There’s some confusion about how to call the electric bass. Many people call it “bass guitar”. Let’s look at the basics: the electric bass is shaped like a guitar, has four strings and is tuned like a string bass. Nowadays there are also electric basses with five and six strings.
Until the late nineteen-sixties the electric bass was called by many “Fender bass”, because Fender was the first company to market electric basses on a large scale. During the late sixties the term “electric bass” became also common. The term “bass guitar” is a little bit confusing, because there’s also an instrument called “Danelectro bass guitar”, which is a six string guitar tuned one octave down.
In the fifties and sixties the Danelectro bass guitar was often used in combination with a string bass and was responsible for the “click” sound that you can hear on many country songs. For example on Patsy Cline’s “Crazy”. Usually the Danelectro doubled (playing unison) the string bass or the electric bass. The combination of string bass and electric bass was also popular in the sixties. A good example is “These Boots Are Made For Walkin'”. Chuck Berghofer is on string bass, Carol Kaye on electric bass.

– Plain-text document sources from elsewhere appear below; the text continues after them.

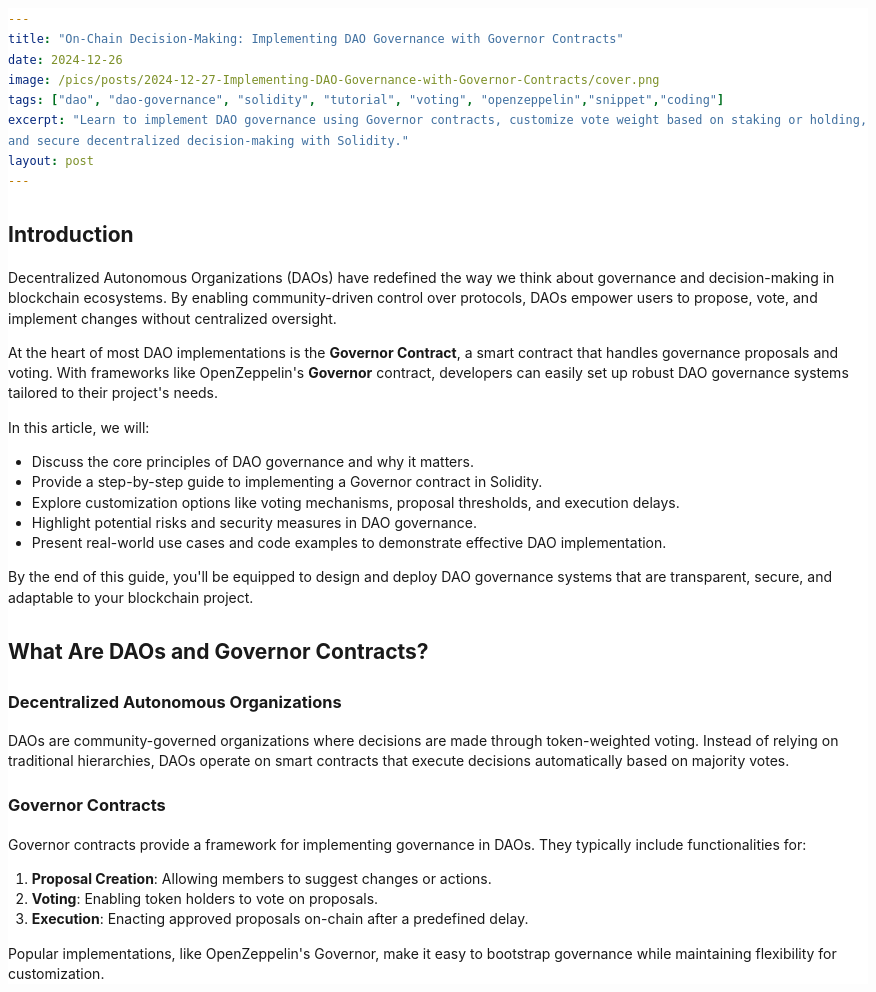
 ```yaml
---
title: "On-Chain Decision-Making: Implementing DAO Governance with Governor Contracts"
date: 2024-12-26
image: /pics/posts/2024-12-27-Implementing-DAO-Governance-with-Governor-Contracts/cover.png
tags: ["dao", "dao-governance", "solidity", "tutorial", "voting", "openzeppelin","snippet","coding"]
excerpt: "Learn to implement DAO governance using Governor contracts, customize vote weight based on staking or holding, and secure decentralized decision-making with Solidity."
layout: post
---
```



## **Introduction**

Decentralized Autonomous Organizations (DAOs) have redefined the way we think about governance and decision-making in blockchain ecosystems. By enabling community-driven control over protocols, DAOs empower users to propose, vote, and implement changes without centralized oversight.

At the heart of most DAO implementations is the **Governor Contract**, a smart contract that handles governance proposals and voting. With frameworks like OpenZeppelin's **Governor** contract, developers can easily set up robust DAO governance systems tailored to their project's needs.

In this article, we will:

- Discuss the core principles of DAO governance and why it matters.
- Provide a step-by-step guide to implementing a Governor contract in Solidity.
- Explore customization options like voting mechanisms, proposal thresholds, and execution delays.
- Highlight potential risks and security measures in DAO governance.
- Present real-world use cases and code examples to demonstrate effective DAO implementation.

By the end of this guide, you'll be equipped to design and deploy DAO governance systems that are transparent, secure, and adaptable to your blockchain project.



## **What Are DAOs and Governor Contracts?**

### **Decentralized Autonomous Organizations**

DAOs are community-governed organizations where decisions are made through token-weighted voting. Instead of relying on traditional hierarchies, DAOs operate on smart contracts that execute decisions automatically based on majority votes.

### **Governor Contracts**

Governor contracts provide a framework for implementing governance in DAOs. They typically include functionalities for:

1. **Proposal Creation**: Allowing members to suggest changes or actions.
2. **Voting**: Enabling token holders to vote on proposals.
3. **Execution**: Enacting approved proposals on-chain after a predefined delay.

Popular implementations, like OpenZeppelin's Governor, make it easy to bootstrap governance while maintaining flexibility for customization.
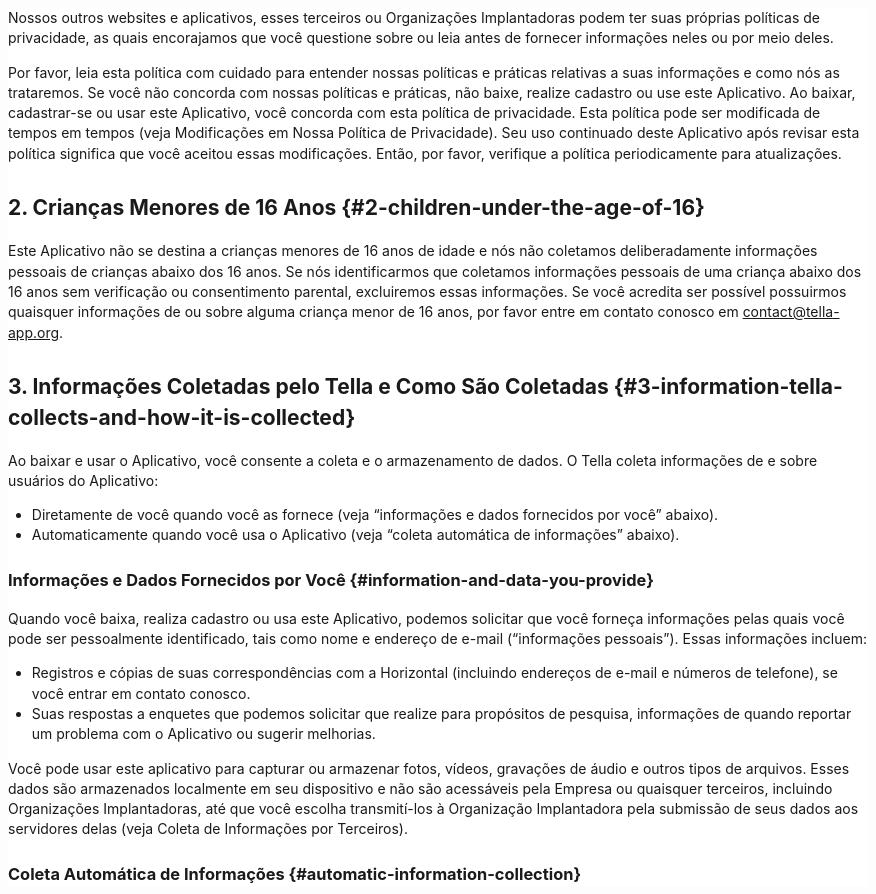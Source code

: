 Nossos outros websites e aplicativos, esses terceiros ou Organizações Implantadoras podem ter suas próprias políticas de privacidade, as quais encorajamos que você questione sobre ou leia antes de fornecer informações neles ou por meio deles.  

Por favor, leia esta política com cuidado para entender nossas políticas e práticas relativas a suas informações e como nós as trataremos. Se você não concorda com nossas políticas e práticas, não baixe, realize cadastro ou use este Aplicativo. Ao baixar, cadastrar-se ou usar este Aplicativo, você concorda com esta política de privacidade. Esta política pode ser modificada de tempos em tempos (veja Modificações em Nossa Política de Privacidade). Seu uso continuado deste Aplicativo após revisar esta política significa que você aceitou essas modificações. Então, por favor, verifique a política periodicamente para atualizações.

## 2. Crianças Menores de 16 Anos {#2-children-under-the-age-of-16}

Este Aplicativo não se destina a crianças menores de 16 anos de idade e nós não coletamos deliberadamente informações pessoais de crianças abaixo dos 16 anos. Se nós identificarmos que coletamos informações pessoais de uma criança abaixo dos 16 anos sem verificação ou consentimento parental, excluiremos essas informações. Se você acredita ser possível possuirmos quaisquer informações de ou sobre alguma criança menor de 16 anos, por favor entre em contato conosco em [contact@tella-app.org](mailto:contact@tella-app.org).

## 3. Informações Coletadas pelo Tella e Como São Coletadas {#3-information-tella-collects-and-how-it-is-collected}

Ao baixar e usar o Aplicativo, você consente a coleta e o armazenamento de dados. O Tella coleta informações de e sobre usuários do Aplicativo:

-   Diretamente de você quando você as fornece (veja “informações e dados fornecidos por você” abaixo).
-   Automaticamente quando você usa o Aplicativo (veja “coleta automática de informações” abaixo).

### Informações e Dados Fornecidos por Você {#information-and-data-you-provide}

Quando você baixa, realiza cadastro ou usa este Aplicativo, podemos solicitar que você forneça informações pelas quais você pode ser pessoalmente identificado, tais como nome e endereço de e-mail (“informações pessoais”). Essas informações incluem:

-   Registros e cópias de suas correspondências com a Horizontal (incluindo endereços de e-mail e números de telefone), se você entrar em contato conosco.
-   Suas respostas a enquetes que podemos solicitar que realize para propósitos de pesquisa, informações de quando reportar um problema com o Aplicativo ou sugerir melhorias.

Você pode usar este aplicativo para capturar ou armazenar fotos, vídeos, gravações de áudio e outros tipos de arquivos. Esses dados são armazenados localmente em seu dispositivo e não são acessáveis pela Empresa ou quaisquer terceiros, incluindo Organizações Implantadoras, até que você escolha transmití-los à Organização Implantadora pela submissão de seus dados aos servidores delas (veja Coleta de Informações por Terceiros).

### Coleta Automática de Informações {#automatic-information-collection}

There are at least two famous songs that use a Danelectro and on which Carol Kaye also played: on the Richie Valens hit “La Bamba” you can hear Rene Hall on the Danelectro, Carol Kaye played the rhythm guitar. On “Wichita Lineman”, Glen Campbell plays a wonderful solo on a Danelectro he borrowed from Carol Kaye, while Kaye herself played the electric bass. And you can hear Carol Kaye playing the Danelectro on “The Beat Goes On” by Sonny and Cher.